Flavia Pennetta winds down career with big Grand Slam win
  | By Brian Coleman
Photo credit: adidas

The 2015 U.S. Open was supposed to be a celebration of American Serena Williams, who was going after the Calendar Grand Slam and trying to tie Steffi Graf’s record of 22 career Grand Slams in the Open Era, but the show was stolen by Italian Flavia Pennetta, who dazzled the Queens crowd for two weeks on her way to her first career Grand Slam title.

Pennetta dropped just three sets on her way to the title, which included a comeback win over two-time Wimbledon champion Petra Kvitova and an easy 6-1, 6-3 victory over second-seeded Simona Halep in the semifinals.

In the finals, she took advantage of what was most likely an emotionally-drained Roberta Vinci, who had beaten Serena in the semifinals, and beat her Italian compatriot in straight sets, 7–6, 6–2.

Pennetta became the oldest player in the Open Era to win her first career Grand Slam and was clearly playing the best tennis of her life throughout the two weeks in Flushing.

But immediately after the win, the 33-year-old from Brindisi, Italy leaned over to her good friend and U.S. Open final opponent Vinci and told her that she is going to be retiring at the end of this year.

“This was the perfect moment, I think,” Pennetta said. “It was a really hard decision to make, but I’m really happy that I did it. I’m really happy and I’m proud of myself.”

Her decision took many by surprise, including Vinci. But Pennetta made the decision that so few professional athletes across all sports get to make: She is walking away from the sport on her own terms, a decision that no one can argue with.

“Sometimes we are scared to make the decision because we don’t know what we like or what we are going to do after, how life is going to be,” said Pennetta on what she will do after tennis. “But I think it’s going to be a pretty good life.”

Most careers of professional athletes either end in injury, the loss of ability, or in the case of team sports, there isn’t a franchise that sees a need for your services anymore.

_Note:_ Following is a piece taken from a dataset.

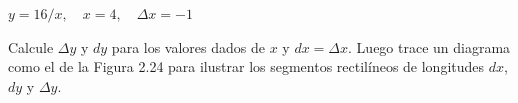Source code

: \item $y = 16/x, \quad x = 4, \quad \Delta x = -1$
\par
Calcule $\Delta y$ y $dy$ para los valores dados de $x$ y $dx = \Delta x$. Luego trace un diagrama como el de la Figura 2.24 para ilustrar los segmentos rectilíneos de longitudes $dx$, $dy$ y $\Delta y$.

While her career wasn’t immediately over after the U.S. Open, she has played in tournaments in Beijing and Tianjin in hopes of qualifying for the end of the year finals in Singapore, announcing your retirement at the height of your athletic prowess is a noble endeavor.

Pennetta is engaged to fellow Italian and professional tennis player Fabio Fognini, currently ranked 22nd in the ATP Men’s Singles Rankings, says she couldn’t be happier with where her life is at. In addition to her Grand Slam win in Flushing Meadows, Pennetta has won 17 doubles titles over the course of her career.

“It’s a good moment in my life,” Pennetta said. “I have everything that I always would like to have. Professionally, I’m in the perfect moment. I won one of my favorite tournaments, one of the best tournaments in the world. I have a high ranking. I have the person that I love with me. I can just say that I’m really happy.”

Her final tournament as a professional will be at the WTA Finals in Singapore, the seventh WTA Tour player to qualify for the 2015 year-end finals.

"Qualifying for the WTA Finals is a dream come true and the perfect way to end to an amazing season for me,” said Pennetta. “It will also be a wonderful way for me to say to say goodbye to tennis. It's a spectacular stage to bow out on. Having won the WTA Finals before in doubles, I can't wait to make my debut in singles."